Could it be that this simple response נעשה ונשמע was a prophetic statement? If not prophecy it is clear to me that doing, then understanding describes a healthy phenomenon. If you want to feel God and align with Divine Energy a moving way to do so is through action. 


I am currently finding myself enamored with the writings of Abraham Joshua Heschel. We are using Dr. Heschel’s essays found in the book Moral Grandeur and Spiritual Audacity as a springboard for discussion in our Monday afternoon class called Thinking Jewishly (I invite you to join us at 1 p.m. on Mondays). We came across a pertinent thought on נעשה ונשמע from Heschel’s perspective last week which really gets to the heart of the issue:


“What is the Jewish way to God? It is not a way of ascending the ladder of speculation. Our understanding of God is not the triumphant outcome of an assault upon the riddles of the universe or a donation we receive in return for intellectual surrender. Our understanding comes by the way of mitzvah. By living as Jews we attain our faith as Jews. We do not have faith in deeds; we attain faith through deeds.”


Heschel is telling us if you are unsure or troubled even by the idea of God, that’s expected! Do mitzvot and later the idea of God in the Universe will make sense. Faith and understanding come through action. Another opportunity to feel God: Kindle flames each Friday before Shabbat comes in and a few months later the need for Shabbat will probably become clearer. If you feed the hungry regularly, after a while you will see that God is using you to make a difference. Place the leather straps of tefillin on your arm and head each weekday morning and six months later I bet you will see that in general, your patience has increased and so has your ability to overcome challenges. You will feel the presence of our Creator in your life. Start giving 10% of the money that comes into your hands to worthy causes, before you use the rest for your needs. After a few months, you may feel that Hashem is directing you to do so. 

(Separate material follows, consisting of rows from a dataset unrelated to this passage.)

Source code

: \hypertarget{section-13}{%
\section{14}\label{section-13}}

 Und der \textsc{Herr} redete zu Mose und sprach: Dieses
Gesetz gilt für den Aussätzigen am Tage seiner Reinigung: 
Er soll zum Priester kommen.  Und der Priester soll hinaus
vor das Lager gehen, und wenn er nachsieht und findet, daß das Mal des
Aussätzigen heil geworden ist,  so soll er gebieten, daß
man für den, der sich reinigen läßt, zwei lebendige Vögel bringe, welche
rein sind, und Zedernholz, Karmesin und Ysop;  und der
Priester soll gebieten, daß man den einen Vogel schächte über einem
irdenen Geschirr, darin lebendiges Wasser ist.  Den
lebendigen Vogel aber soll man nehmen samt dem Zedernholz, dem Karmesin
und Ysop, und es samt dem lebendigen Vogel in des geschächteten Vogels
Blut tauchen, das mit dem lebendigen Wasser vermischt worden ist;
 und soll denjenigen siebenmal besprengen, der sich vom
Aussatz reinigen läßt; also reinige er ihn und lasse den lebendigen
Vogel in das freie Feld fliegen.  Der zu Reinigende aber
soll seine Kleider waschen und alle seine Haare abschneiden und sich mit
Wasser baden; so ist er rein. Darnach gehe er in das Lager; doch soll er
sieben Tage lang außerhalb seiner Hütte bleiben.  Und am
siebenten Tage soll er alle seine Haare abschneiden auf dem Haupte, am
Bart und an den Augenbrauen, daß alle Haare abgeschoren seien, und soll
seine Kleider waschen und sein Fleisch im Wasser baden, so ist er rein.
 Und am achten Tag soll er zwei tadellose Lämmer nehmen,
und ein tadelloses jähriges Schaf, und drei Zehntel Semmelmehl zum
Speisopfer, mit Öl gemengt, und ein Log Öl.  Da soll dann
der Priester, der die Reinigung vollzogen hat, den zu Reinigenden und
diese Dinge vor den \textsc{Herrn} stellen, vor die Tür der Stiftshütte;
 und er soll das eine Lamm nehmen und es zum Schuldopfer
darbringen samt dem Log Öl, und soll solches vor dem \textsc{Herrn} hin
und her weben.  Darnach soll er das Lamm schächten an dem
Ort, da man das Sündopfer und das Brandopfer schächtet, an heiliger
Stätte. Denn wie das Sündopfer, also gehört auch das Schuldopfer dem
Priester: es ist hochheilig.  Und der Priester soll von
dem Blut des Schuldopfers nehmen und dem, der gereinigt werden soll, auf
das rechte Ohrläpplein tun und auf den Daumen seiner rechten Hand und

You and I will not be able to fully return to the 3,000 year plus communal jubilation at Mount Sinai. We will not be able to hear our leader and teacher Moshe Rabbeinu present us with a summary of Sinai, a reminder of our obligation to live Godly. I would be shocked if all of us Jews started agreeing on anything these days. But, I can tell you with absolute certainty that Heschel was right, “A Jew is asked to take a leap of action rather than a leap of thought.” Because “in doing we perceive.” In doing we become partners with Hashem. In doing, we change our hearts, and we start to feel God’s presence everywhere.